January is one of my favorite times of the year. As we spend this month recovering from the holidays and enjoying the three or four days of “winter” that Galveston gets, the new year brings about a time of reflecting — i.e. New Year’s Resolutions. My New Year’s resolution has changed this year. Instead of the standard “exercise with more regularity” (which I never keep longer than a few weeks), or “lose weight” (that inevitably comes back during Thanksgiving and Christmas), my resolution is to read one new parenting book every 60 days in preparation for our first child due in June. If I keep my resolution this year, I will have 3 parenting books under my belt before she gets here. I will still be woefully unprepared.

The first few weeks of January typically bring a number of patients who are wanting help with their New Year’s resolutions.
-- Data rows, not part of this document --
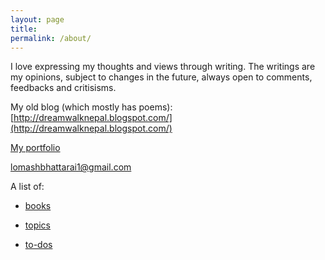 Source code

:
 ```yaml
---
layout: page
title: 
permalink: /about/
---
```


I love expressing my thoughts and views through writing. The writings are my opinions, subject to changes in the future, always open to comments, feedbacks and critisisms.

My old blog (which mostly has poems): [http://dreamwalknepal.blogspot.com/](http://dreamwalknepal.blogspot.com/)

[My portfolio](https://lomashbhattarai.github.io/portfolio/) 

[lomashbhattarai1@gmail.com](mailto:lomashbhattarai1@gmail.com)

A list of:

- [books](https://lomashbhattarai.github.io/books/)

- [topics](https://lomashbhattarai.github.io/topics/)

- [to-dos](https://lomashbhattarai.github.io/to-dos/)
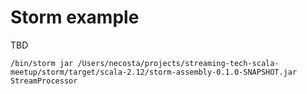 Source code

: # Storm example

TBD

```/bin/storm jar /Users/necosta/projects/streaming-tech-scala-meetup/storm/target/scala-2.12/storm-assembly-0.1.0-SNAPSHOT.jar StreamProcessor``` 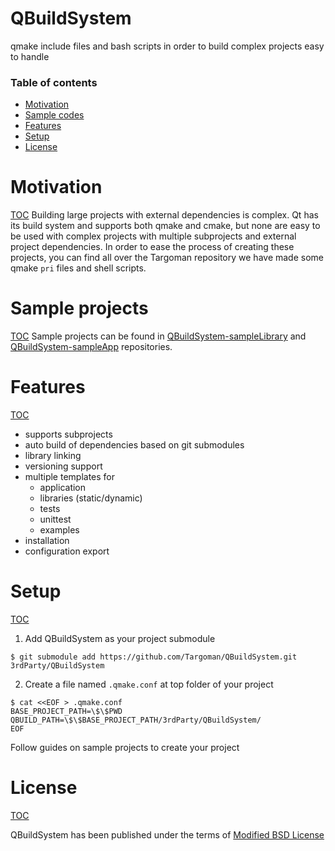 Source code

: # QBuildSystem
qmake include files and bash scripts in order to build complex projects easy to handle

### Table of contents
- [Motivation](#motivation)
- [Sample codes](#sample-codes)
- [Features](#features)
- [Setup](#setup)
- [License](#license)


# Motivation
[TOC](#table-of-contents)
Building large projects with external dependencies is complex. Qt has its build system and supports both qmake and cmake, but none are easy to be used with complex projects with multiple subprojects and external project dependencies. In order to ease the process of creating these projects, you can find all over the Targoman repository we have made some qmake `pri` files and shell scripts. 

# Sample projects
[TOC](#table-of-contents)
Sample projects can be found in [QBuildSystem-sampleLibrary](https://github.com/Targoman/QBuildSystem-sampleLibrary) and [QBuildSystem-sampleApp](https://github.com/Targoman/QBuildSystem-sampleApp) repositories.


# Features
[TOC](#table-of-contents)
* supports subprojects
* auto build of dependencies based on git submodules
* library linking
* versioning support
* multiple templates for 
	* application
	* libraries (static/dynamic)
	* tests
	* unittest
	* examples
* installation
* configuration export

# Setup
[TOC](#table-of-contents)
1. Add QBuildSystem as your project submodule 
```
$ git submodule add https://github.com/Targoman/QBuildSystem.git 3rdParty/QBuildSystem
```
2. Create a file named `.qmake.conf` at top folder of your project
```
$ cat <<EOF > .qmake.conf 
BASE_PROJECT_PATH=\$\$PWD
QBUILD_PATH=\$\$BASE_PROJECT_PATH/3rdParty/QBuildSystem/
EOF
```
Follow guides on sample projects to create your project

# License
[TOC](#table-of-contents)

QBuildSystem has been published under the terms of [Modified BSD License](./LICENSE)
I enjoy these visits because they give me a chance to talk about SMART goals. In medicine, we have developed a way of setting goals to improve patient safety and quality of care. This method is very easily transferred to everyday life. SMART stands for Specific, Measurable, Achievable, Relevant, and Time-bound. Setting your goal with these five factors can significantly improve your likelihood of achieving that goal. Let’s talk through each step.

Specific: This should be as detailed as you feel is necessary. We should substitute saying, “I want to lose weight,” to “I want to lose 10 lbs.” Other specific goals could be “I will pay off $5,000 of credit card debt” or “I will read one nonfiction book every three months.”

Measurable: Whatever your goal is, it needs to be measurable. You should even consider writing out how you will measure your goal. Whether that is keeping a log of your weight or a monthly review of how much money you put into savings, set up a way to track your work.

Achievable: This one is fairly self-explanatory. Your goal should be something you know you can do. It’s okay to set a new goal once you’ve met your initial goal. Sometimes having achievement with a number of small goals helps to keep up motivation.

Relevant: Your goal should be something that is important to you. If you aren’t a big reader, reading one book a month may not be the right goal. In this world of multitasking, staying focused on one major goal can be difficult. Pick the one that is most relevant to your circumstances, and do it.

Time-bound: Set a timeline for when the goal should be completed. How else can you measure your success, if you don’t set up a way for you to succeed? Whether the goal is one month or one year, an end date is essential.

Go back and read my new year resolution. How did I do? Now make your own, write it down, and share it with someone to help keep you accountable. Good luck!

Dr. Samuel Mathis is an Assistant Professor in UTMB’s Family Medicine Department.